Aiden Singh: So you transitioned over to the political side and you served as an adviser to Rishi while he was Chancellor of the Exchequer from 2020 to 2022. One of the most high-profile things - maybe the most high-profile thing - the chancellor does is the presenting of the budget. There’s a whole spectacle around it with the red box.

Take us inside Number 11 in the days leading up to the budget. What kinds of conversations are happening? How are the various ministries involved, if at all? And how involved is Number 10 in shaping the budget? Give us some of the background in terms of the lead-up.

It’s a pretty fun and interesting moment in politics and policy. There’s always something in that budget that people are going to hate. You’re not going to satisfy everybody.

James Nation: The first thing to say is that in the days leading up to the budget, the big decisions need to be locked-in well in advance. 

One key aspect of the British system is that the fiscal forecaster, the independent Office for Budget Responsibility (OBR), not the Treasury, is responsible for producing a range of fiscal and economic forecasts. The OBR needs all the measures and policies that will go into the budget in advance so they can plug the numbers in and produce the final forecast. That means proposals have to be submitted to the OBR weeks ahead of the budget.
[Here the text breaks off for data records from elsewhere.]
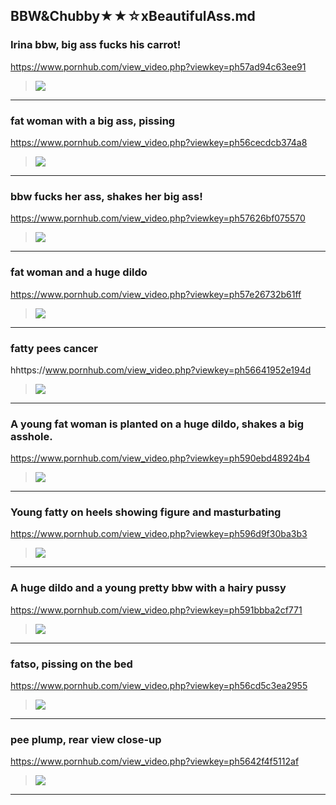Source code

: ## BBW&Chubby★★☆xBeautifulAss.md
### Irina bbw, big ass fucks his carrot!
https://www.pornhub.com/view_video.php?viewkey=ph57ad94c63ee91
>![](https://ci.phncdn.com/videos/201608/12/85540541/original/(m=ecuKGgaaayrGbid)(mh=wVAyoD7TSNtLn-4n)2.jpg)
---
### fat woman with a big ass, pissing
https://www.pornhub.com/view_video.php?viewkey=ph56cecdcb374a8
>![](https://di.phncdn.com/videos/201602/25/69544731/original/(m=ecuKGgaaaa)(mh=Tx26pEGoK5vgZXu4)4.jpg)
---
### bbw fucks her ass, shakes her big ass!
https://www.pornhub.com/view_video.php?viewkey=ph57626bf075570
>![](https://ci.phncdn.com/videos/201606/16/79711141/original/(m=ecuKGgaaayrGbid)(mh=iK19jZnQbUq3X3rx)13.jpg)
---
### fat woman and a huge dildo
https://www.pornhub.com/view_video.php?viewkey=ph57e26732b61ff
>![](https://ci.phncdn.com/videos/201609/21/90214081/thumbs_20/(m=ecuKGgaaayrGbid)(mh=2Ir7nNIIHqkpmuS9)11.jpg)
---
### fatty pees cancer
hhttps://www.pornhub.com/view_video.php?viewkey=ph56641952e194d
>![](https://di.phncdn.com/videos/201512/06/63184401/original/(m=ecuKGgaaayrGbid)(mh=Uadun87a_jDGTMl6)9.jpg)
---
### A young fat woman is planted on a huge dildo, shakes a big asshole. 
https://www.pornhub.com/view_video.php?viewkey=ph590ebd48924b4
>![](https://ci.phncdn.com/videos/201705/07/115617571/original/(m=ecuKGgaaayrGbid)(mh=dM23CbKnSI5-eHMY)12.jpg)
---
### Young fatty on heels showing figure and masturbating
https://www.pornhub.com/view_video.php?viewkey=ph596d9f30ba3b3
>![](https://ci.phncdn.com/videos/201707/18/124896441/thumbs_15/(m=ecuKGgaaayrGbid)(mh=cg_bvVAXl64lUXke)16.jpg)
---
### A huge dildo and a young pretty bbw with a hairy pussy
https://www.pornhub.com/view_video.php?viewkey=ph591bbba2cf771
>![](https://ci.phncdn.com/videos/201705/17/116748571/original/(m=ecuKGgaaayrGbid)(mh=ueToiPKtFcR5XF6_)7.jpg)
---
### fatso, pissing on the bed
https://www.pornhub.com/view_video.php?viewkey=ph56cd5c3ea2955
>![](https://ci.phncdn.com/videos/201602/24/69461951/original/(m=ecuKGgaaaa)(mh=bYdzibLVeAXyQk7N)9.jpg)
---
### pee plump, rear view close-up
https://www.pornhub.com/view_video.php?viewkey=ph5642f4f5112af
>![](https://ci.phncdn.com/videos/201511/11/61364561/original/(m=ecuKGgaaayrGbid)(mh=wIW3Lz3tp-IRJWAV)5.jpg)
---
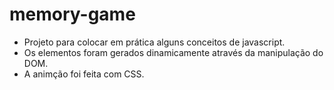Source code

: # memory-game

- Projeto para colocar em prática alguns conceitos de javascript.
- Os elementos foram gerados dinamicamente através da manipulação do DOM.
- A animção foi feita com CSS.


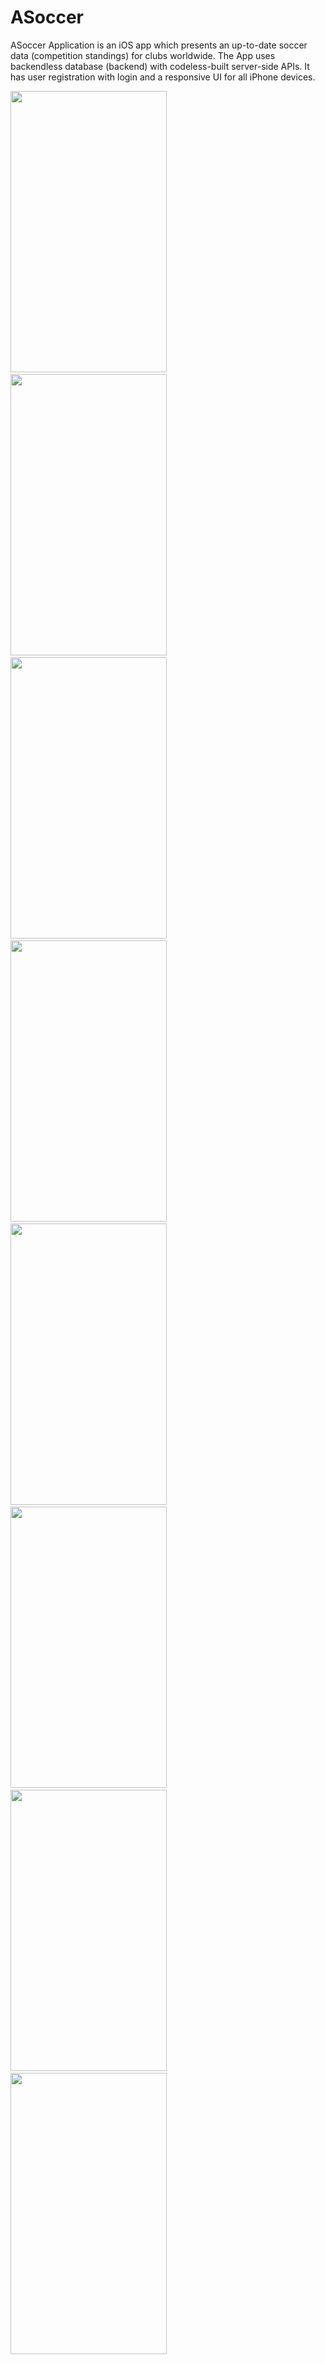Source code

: # ASoccer

ASoccer Application is an iOS app which presents an up-to-date soccer data (competition standings) for clubs worldwide. 
The App uses backendless database (backend) with codeless-built server-side APIs.
It has user registration with login and a responsive UI for all iPhone devices.

<img src="https://user-images.githubusercontent.com/48488596/60682263-5a15ac00-9e9b-11e9-8cc3-9c98683b6a88.png" width=250 height=450/>&emsp;
<img src="https://user-images.githubusercontent.com/48488596/60682264-5a15ac00-9e9b-11e9-951d-39e88815e2da.png" width=250 height=450/>&emsp;
<img src="https://user-images.githubusercontent.com/48488596/60682265-5aae4280-9e9b-11e9-8554-6e308c14ed51.png" width=250 height=450/>&emsp;
<img src="https://user-images.githubusercontent.com/48488596/60682266-5aae4280-9e9b-11e9-8842-3b28cfb9496c.png" width=250 height=450/>&emsp;
<img src="https://user-images.githubusercontent.com/48488596/60682267-5aae4280-9e9b-11e9-9be0-1841a6774bfc.png" width=250 height=450/>&emsp;
<img src="https://user-images.githubusercontent.com/48488596/60682268-5b46d900-9e9b-11e9-9a21-e8817c8a9f49.png" width=250 height=450/>&emsp;
<img src="https://user-images.githubusercontent.com/48488596/60682269-5b46d900-9e9b-11e9-8ba1-1707852e3f46.png" width=250 height=450/>&emsp;
<img src="https://user-images.githubusercontent.com/48488596/60682271-5b46d900-9e9b-11e9-82db-38a876089a10.png" width=250 height=450/>&emsp;
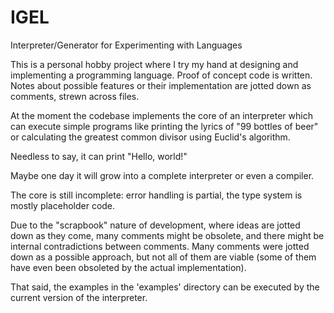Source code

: # IGEL
Interpreter/Generator for Experimenting with Languages

This is a personal hobby project where I try my hand at designing and implementing a programming language.
Proof of concept code is written. Notes about possible features or their implementation are jotted down as comments, strewn across files.

At the moment the codebase implements the core of an interpreter which can execute simple programs like printing the lyrics of "99 bottles of beer" or calculating the greatest common divisor using Euclid's algorithm.

Needless to say, it can print "Hello, world!"

Maybe one day it will grow into a complete interpreter or even a compiler.

The core is still incomplete: error handling is partial, the type system is mostly placeholder code.

Due to the "scrapbook" nature of development, where ideas are jotted down as they come, many comments might be obsolete, and there might be internal contradictions between comments. Many comments were jotted down as a possible approach, but not all of them are viable (some of them have even been obsoleted by the actual implementation).

That said, the examples in the 'examples' directory can be executed by the current version of the interpreter.
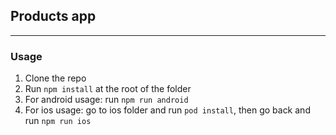 ## Products app
___

### Usage

1. Clone the repo
2. Run `npm install` at the root of the folder
3. For android usage: run `npm run android`
4. For ios usage: go to ios folder and run `pod install`, then go back and run `npm run ios`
There are some exceptions. For instance, as long as the aggregate spending totals on particular measures are acceptable, the OBR may not be concerned about whether you and Number 10 decide to allocate a billion to one department versus another. 

However, you cannot turn up a few days before the budget and suddenly announce a massive tax increase or cut.

Let me clarify: the government is ultimately sovereign, so could if they wanted to act. But the OBR would have no way to cost the measures or assess their impact on the economy. 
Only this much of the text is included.